All of Maryland’s coal-fired power plants already have announced plans to stop burning the fossil fuel in the near future. But in 2031, the state likely will still import about half of its power from nearby states, including West Virginia, Pennsylvania and Ohio, that do not have plans to fully phase out coal power, the report states. So ensuring Maryland’s power generation is green is all the more important.
Because of rapid electrification in sectors like transportation, the demand for electricity is expected to grow by 20 percent from today’s levels, a level of growth comparable to demand increases in Maryland in the 1990s. By 2045, it could grow by 50 percent.
As a result, the report highlights the need to ensure there will not be backlogs slowing the connection of renewable energy to the PJM Interconnection grid, which includes Maryland and a collection of neighboring states.
In the transportation sector, Maryland has made good strides byadopting California’s rules requiring all new cars to be electric by 2035, with some exceptions for plug-in hybrids. But the report notes that Maryland has more work to do to make electric vehicles more attractive to buyers, including by expanding charging infrastructure.
For another thing, while Maryland offers a $3,000 excise tax credit for electric vehicle purchases, other states such as New Jersey, Colorado and Connecticut offer higher credits between $5,500 and $8,000, the report notes.
Maryland also passed a more watered-down rule for electric trucks, requiring a “thorough needs assessment prior to implementation, which could delay realization of the rule,” according to the University of Maryland report. But Maryland’s rule does include ambitious targets, “given that the current market for [zero-emission] trucks is close to zero at present,” so robust government incentive programs will be required.
But simply electrifying the vehicles on the road in Maryland won’t be sufficient, according to the report. Maryland also must build transit infrastructure to discourage the amount of miles residents travel by car.
It’s an “uphill battle,” the report states.
From 2014 to 2019, that number increased steadily each year.
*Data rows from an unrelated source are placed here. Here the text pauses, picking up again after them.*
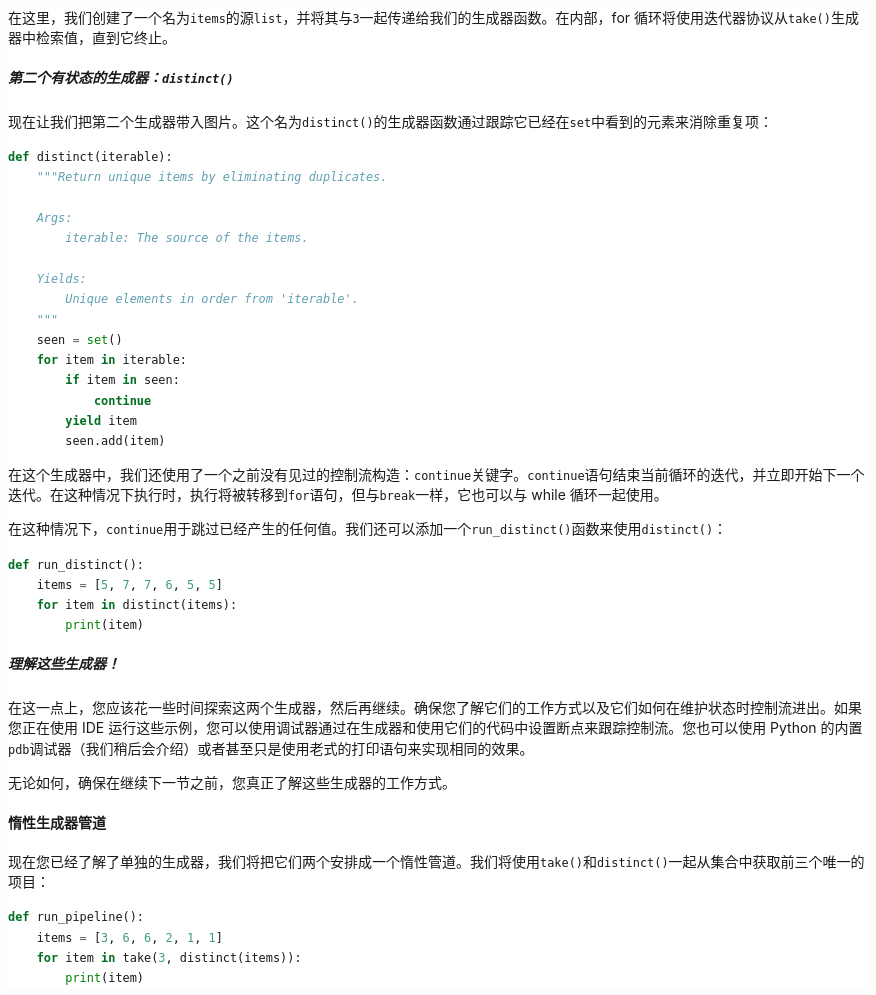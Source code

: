 在这里，我们创建了一个名为`items`的源`list`，并将其与`3`一起传递给我们的生成器函数。在内部，for 循环将使用迭代器协议从`take()`生成器中检索值，直到它终止。

##### 第二个有状态的生成器：`distinct()`

现在让我们把第二个生成器带入图片。这个名为`distinct()`的生成器函数通过跟踪它已经在`set`中看到的元素来消除重复项：

```py
def distinct(iterable):
    """Return unique items by eliminating duplicates.

    Args:
        iterable: The source of the items.

    Yields:
        Unique elements in order from 'iterable'.
    """
    seen = set()
    for item in iterable:
        if item in seen:
            continue
        yield item
        seen.add(item)

```

在这个生成器中，我们还使用了一个之前没有见过的控制流构造：`continue`关键字。`continue`语句结束当前循环的迭代，并立即开始下一个迭代。在这种情况下执行时，执行将被转移到`for`语句，但与`break`一样，它也可以与 while 循环一起使用。

在这种情况下，`continue`用于跳过已经产生的任何值。我们还可以添加一个`run_distinct()`函数来使用`distinct()`：

```py
def run_distinct():
    items = [5, 7, 7, 6, 5, 5]
    for item in distinct(items):
        print(item)

```

##### 理解这些生成器！

在这一点上，您应该花一些时间探索这两个生成器，然后再继续。确保您了解它们的工作方式以及它们如何在维护状态时控制流进出。如果您正在使用 IDE 运行这些示例，您可以使用调试器通过在生成器和使用它们的代码中设置断点来跟踪控制流。您也可以使用 Python 的内置`pdb`调试器（我们稍后会介绍）或者甚至只是使用老式的打印语句来实现相同的效果。

无论如何，确保在继续下一节之前，您真正了解这些生成器的工作方式。

#### 惰性生成器管道

现在您已经了解了单独的生成器，我们将把它们两个安排成一个惰性管道。我们将使用`take()`和`distinct()`一起从集合中获取前三个唯一的项目：

```py
def run_pipeline():
    items = [3, 6, 6, 2, 1, 1]
    for item in take(3, distinct(items)):
        print(item)

```
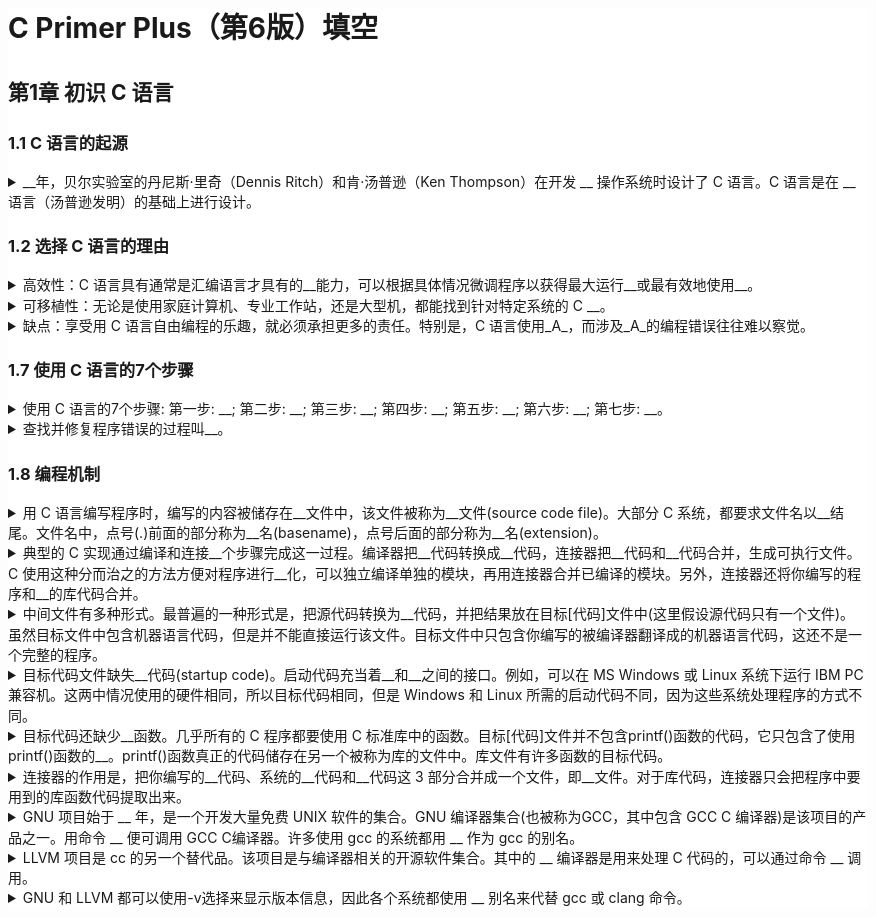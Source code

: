 
# C Primer Plus（第6版）填空

## 第1章 初识 C 语言

### 1.1 C 语言的起源

<details><summary>__年，贝尔实验室的丹尼斯·里奇（Dennis Ritch）和肯·汤普逊（Ken Thompson）在开发 __ 操作系统时设计了 C 语言。C 语言是在 __ 语言（汤普逊发明）的基础上进行设计。</summary></details>

### 1.2 选择 C 语言的理由

<details><summary>高效性：C 语言具有通常是汇编语言才具有的__能力，可以根据具体情况微调程序以获得最大运行__或最有效地使用__。</summary></details>

<details><summary>可移植性：无论是使用家庭计算机、专业工作站，还是大型机，都能找到针对特定系统的 C __。</summary></details>

<details><summary>缺点：享受用 C 语言自由编程的乐趣，就必须承担更多的责任。特别是，C 语言使用_A_，而涉及_A_的编程错误往往难以察觉。</summary></details>

### 1.7 使用 C 语言的7个步骤

<details><summary>使用 C 语言的7个步骤: 第一步: __; 第二步: __; 第三步: __; 第四步: __; 第五步: __; 第六步: __; 第七步: __。</summary></details>

<details><summary>查找并修复程序错误的过程叫__。</summary></details>

### 1.8 编程机制

<details><summary>用 C 语言编写程序时，编写的内容被储存在__文件中，该文件被称为__文件(source code file)。大部分 C 系统，都要求文件名以__结尾。文件名中，点号(.)前面的部分称为__名(basename)，点号后面的部分称为__名(extension)。</summary></details>

<details><summary>典型的 C 实现通过编译和连接__个步骤完成这一过程。编译器把__代码转换成__代码，连接器把__代码和__代码合并，生成可执行文件。C 使用这种分而治之的方法方便对程序进行__化，可以独立编译单独的模块，再用连接器合并已编译的模块。另外，连接器还将你编写的程序和__的库代码合并。</summary></details>

<details><summary>中间文件有多种形式。最普遍的一种形式是，把源代码转换为__代码，并把结果放在目标[代码]文件中(这里假设源代码只有一个文件)。虽然目标文件中包含机器语言代码，但是并不能直接运行该文件。目标文件中只包含你编写的被编译器翻译成的机器语言代码，这还不是一个完整的程序。</summary></details>

<details><summary>目标代码文件缺失__代码(startup code)。启动代码充当着__和__之间的接口。例如，可以在 MS Windows 或 Linux 系统下运行 IBM PC 兼容机。这两中情况使用的硬件相同，所以目标代码相同，但是 Windows 和 Linux 所需的启动代码不同，因为这些系统处理程序的方式不同。</summary></details>

<details><summary>目标代码还缺少__函数。几乎所有的 C 程序都要使用 C 标准库中的函数。目标[代码]文件并不包含printf()函数的代码，它只包含了使用 printf()函数的__。printf()函数真正的代码储存在另一个被称为库的文件中。库文件有许多函数的目标代码。</summary></details>

<details><summary>连接器的作用是，把你编写的__代码、系统的__代码和__代码这 3 部分合并成一个文件，即__文件。对于库代码，连接器只会把程序中要用到的库函数代码提取出来。</summary></details>

<details><summary>GNU 项目始于 __ 年，是一个开发大量免费 UNIX 软件的集合。GNU 编译器集合(也被称为GCC，其中包含 GCC C 编译器)是该项目的产品之一。用命令 __ 便可调用 GCC C编译器。许多使用 gcc 的系统都用 __ 作为 gcc 的别名。</summary></details>

<details><summary>LLVM 项目是 cc 的另一个替代品。该项目是与编译器相关的开源软件集合。其中的 __ 编译器是用来处理 C 代码的，可以通过命令 __ 调用。</summary></details>

<details><summary>GNU 和 LLVM 都可以使用-v选择来显示版本信息，因此各个系统都使用 __ 别名来代替 gcc 或 clang 命令。</summary></details>
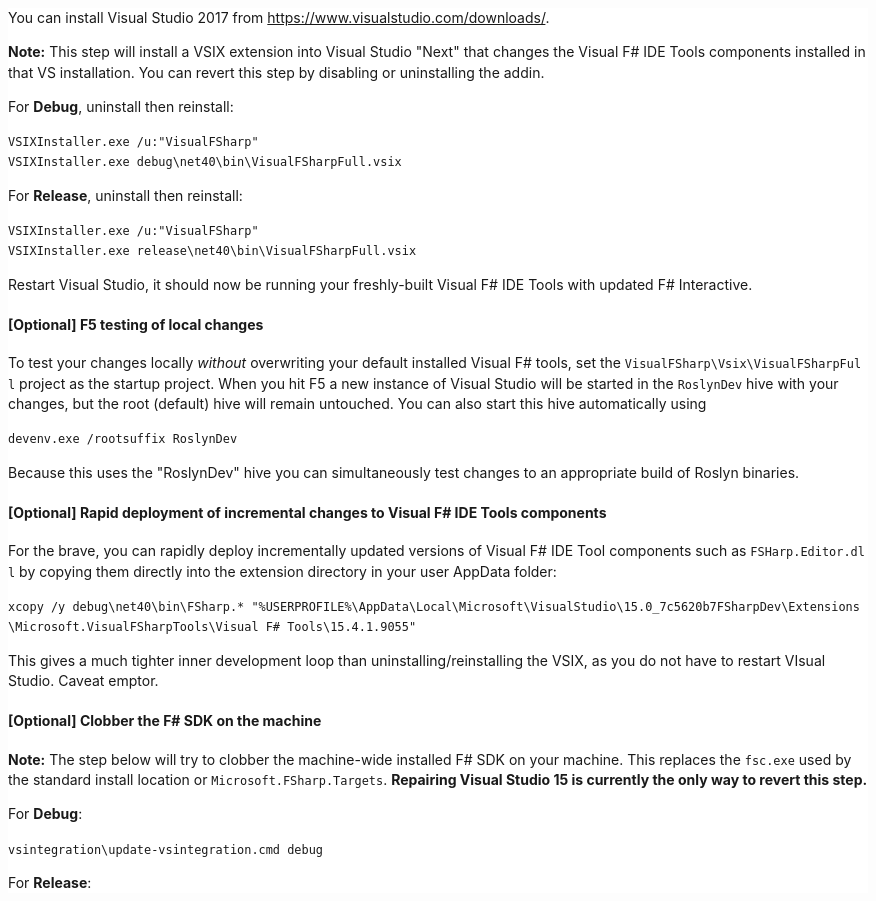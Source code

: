 You can install Visual Studio 2017 from https://www.visualstudio.com/downloads/.

**Note:** This step will install a VSIX extension into Visual Studio "Next" that changes the Visual F# IDE Tools 
components installed in that VS installation.  You can revert this step by disabling or uninstalling the addin.

For **Debug**, uninstall then reinstall:

    VSIXInstaller.exe /u:"VisualFSharp"
    VSIXInstaller.exe debug\net40\bin\VisualFSharpFull.vsix

For **Release**, uninstall then reinstall:

    VSIXInstaller.exe /u:"VisualFSharp"
    VSIXInstaller.exe release\net40\bin\VisualFSharpFull.vsix

Restart Visual Studio, it should now be running your freshly-built Visual F# IDE Tools with updated F# Interactive.

#### [Optional] F5 testing of local changes

To test your changes locally _without_ overwriting your default installed Visual F# tools, set the `VisualFSharp\Vsix\VisualFSharpFull`
project as the startup project.  When you hit F5 a new instance of Visual Studio will be started in the `RoslynDev` hive with your
changes, but the root (default) hive will remain untouched. You can also start this hive automatically using

    devenv.exe /rootsuffix RoslynDev

Because this uses the "RoslynDev" hive you can simultaneously test changes to an appropriate build of Roslyn binaries.

#### [Optional] Rapid deployment of incremental changes to Visual F# IDE Tools components

For the brave, you can rapidly deploy incrementally updated versions of Visual F# IDE Tool components such as ``FSHarp.Editor.dll`` by copying them directly into the extension directory in your user AppData folder:

    xcopy /y debug\net40\bin\FSharp.* "%USERPROFILE%\AppData\Local\Microsoft\VisualStudio\15.0_7c5620b7FSharpDev\Extensions\Microsoft.VisualFSharpTools\Visual F# Tools\15.4.1.9055"

This gives a much tighter inner development loop than uninstalling/reinstalling the VSIX, as you do not have to restart VIsual Studio. Caveat emptor.

#### [Optional] Clobber the F# SDK on the machine

**Note:** The step below will try to clobber the machine-wide installed F# SDK on your machine. This replaces the ``fsc.exe`` used by the standard install location or ``Microsoft.FSharp.Targets``.  **Repairing Visual Studio 15 is currently the only way to revert this step.**

For **Debug**:

    vsintegration\update-vsintegration.cmd debug

For **Release**:
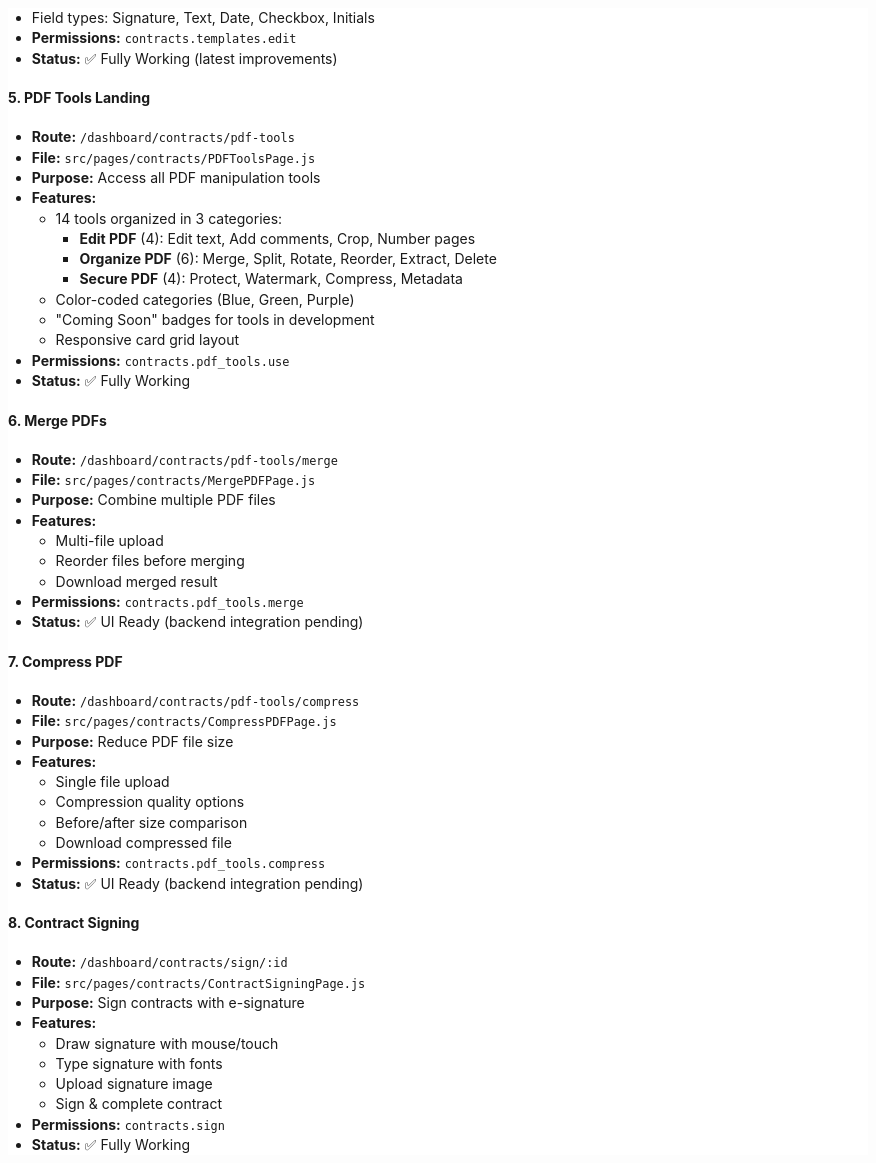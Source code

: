   - Field types: Signature, Text, Date, Checkbox, Initials
- **Permissions:** `contracts.templates.edit`
- **Status:** ✅ Fully Working (latest improvements)

#### 5. **PDF Tools Landing**
- **Route:** `/dashboard/contracts/pdf-tools`
- **File:** `src/pages/contracts/PDFToolsPage.js`
- **Purpose:** Access all PDF manipulation tools
- **Features:**
  - 14 tools organized in 3 categories:
    - **Edit PDF** (4): Edit text, Add comments, Crop, Number pages
    - **Organize PDF** (6): Merge, Split, Rotate, Reorder, Extract, Delete
    - **Secure PDF** (4): Protect, Watermark, Compress, Metadata
  - Color-coded categories (Blue, Green, Purple)
  - "Coming Soon" badges for tools in development
  - Responsive card grid layout
- **Permissions:** `contracts.pdf_tools.use`
- **Status:** ✅ Fully Working

#### 6. **Merge PDFs**
- **Route:** `/dashboard/contracts/pdf-tools/merge`
- **File:** `src/pages/contracts/MergePDFPage.js`
- **Purpose:** Combine multiple PDF files
- **Features:**
  - Multi-file upload
  - Reorder files before merging
  - Download merged result
- **Permissions:** `contracts.pdf_tools.merge`
- **Status:** ✅ UI Ready (backend integration pending)

#### 7. **Compress PDF**
- **Route:** `/dashboard/contracts/pdf-tools/compress`
- **File:** `src/pages/contracts/CompressPDFPage.js`
- **Purpose:** Reduce PDF file size
- **Features:**
  - Single file upload
  - Compression quality options
  - Before/after size comparison
  - Download compressed file
- **Permissions:** `contracts.pdf_tools.compress`
- **Status:** ✅ UI Ready (backend integration pending)

#### 8. **Contract Signing**
- **Route:** `/dashboard/contracts/sign/:id`
- **File:** `src/pages/contracts/ContractSigningPage.js`
- **Purpose:** Sign contracts with e-signature
- **Features:**
  - Draw signature with mouse/touch
  - Type signature with fonts
  - Upload signature image
  - Sign & complete contract
- **Permissions:** `contracts.sign`
- **Status:** ✅ Fully Working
It dropped off during the pandemic, but has ticked up again over the past few years, although not to pre-pandemic levels.
To discourage driving, Maryland localities must prioritize dense, compact development, and focus on development near public transit hubs, according to the report.
Though the to-do list might sound daunting, Hultman said it’s important to remember how far the effort to cut emissions already has progressed, what with the electric cars already on the roads, and the cost of producing renewable energy declining over time.
“Like any really big task, it might feel really challenging at this stage,” Hultman said. “It’s important to remember that we’ve already at least partially crossed that bridge.”